Alliance Group owns a network of nine slaughter facilities, with a capacity of 32,000 head per day currently processing more than seven million sheep and other species per year. Carcasses are scanned by computer and divided into various cuts and dispatched across the world. Asian customers, especially in China, take the less popular cuts such as offal, breasts and necks.
To meet the more demanding markets such as Germany, France and Belgium which need to be supplied 52 weeks per year, Alliance Group has concluded strategic alliances. It works with sheep producers in Uruguay to supply Latin America, and to meet North American demand, Alliance established The Lamb Company, a consortium which includes another New Zealand co-operative and an Australian company. The Lamb Company has offices in Toronto and supplies frozen and refrigerated lamb shanks and legs of lamb to supermarket chains like Costco and Loblaws.

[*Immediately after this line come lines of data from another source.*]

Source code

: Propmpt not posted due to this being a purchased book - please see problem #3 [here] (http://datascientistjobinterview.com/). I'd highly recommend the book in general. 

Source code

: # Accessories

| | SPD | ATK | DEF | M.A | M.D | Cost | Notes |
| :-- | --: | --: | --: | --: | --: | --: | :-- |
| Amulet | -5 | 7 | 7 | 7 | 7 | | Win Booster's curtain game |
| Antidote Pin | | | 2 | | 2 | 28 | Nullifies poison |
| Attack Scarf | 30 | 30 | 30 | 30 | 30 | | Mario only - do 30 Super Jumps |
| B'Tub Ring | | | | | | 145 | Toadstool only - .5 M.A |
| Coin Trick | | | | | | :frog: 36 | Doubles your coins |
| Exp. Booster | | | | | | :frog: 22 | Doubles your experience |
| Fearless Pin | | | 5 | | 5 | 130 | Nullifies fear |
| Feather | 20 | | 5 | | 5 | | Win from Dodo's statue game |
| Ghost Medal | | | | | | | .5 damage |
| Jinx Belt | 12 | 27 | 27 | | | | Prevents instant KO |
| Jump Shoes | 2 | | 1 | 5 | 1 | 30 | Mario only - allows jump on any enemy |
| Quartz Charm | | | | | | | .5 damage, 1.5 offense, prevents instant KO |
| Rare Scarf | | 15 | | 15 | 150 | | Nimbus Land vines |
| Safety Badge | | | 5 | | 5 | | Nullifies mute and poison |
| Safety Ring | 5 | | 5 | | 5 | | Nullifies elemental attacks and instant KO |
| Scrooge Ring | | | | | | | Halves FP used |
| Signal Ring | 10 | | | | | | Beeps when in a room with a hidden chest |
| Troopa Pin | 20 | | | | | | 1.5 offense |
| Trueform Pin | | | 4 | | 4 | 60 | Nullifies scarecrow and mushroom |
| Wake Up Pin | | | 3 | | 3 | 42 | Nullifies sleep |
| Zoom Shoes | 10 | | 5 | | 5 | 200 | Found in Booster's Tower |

Despite abundant rain and year-round grazing, “We have our share of challenges,” says Poole. Deadly storms blew through New Zealand in the spring of 2010 and devastated the North and South islands, killing 1.6 million sheep. Poole says that’s why strategic alliances are so important to ensure their markets are supplied, especially given logistical problems when clients are largely located more than 10,000 kilometres away.
The dramatic growth of New Zealand’s dairy production, a virtual Saudi Arabia of milk, led 750 lamb farmers to switch to dairy production over the past five years. And the afforestation of mountainsides, supported by the New Zealand government to help meet its obligations under the Kyoto Protocol, has removed grazing land from sheep farmers.
“Lamb is an expensive meat to produce and is usually a luxury product,” says Poole, stressing the importance of a common merchandising strategy. He says Canadian lamb farmers have a competitive edge, primarily that of being closer to its markets. They also have technological capacity to produce up to three lambs in two years period since reproduction can be better controlled in a pen than on vast pastures. New Zealand breeders are restricted to a single lambing per year.
Alliance Group member Jonathan Wallis, who grazes 7,500 sheep on a 20,000-hectare mountainside property bordering Lake Wanaka, agrees with Poole. “We’ll never be able to fulfil all of our markets on our own. There is more to be gained by working together.”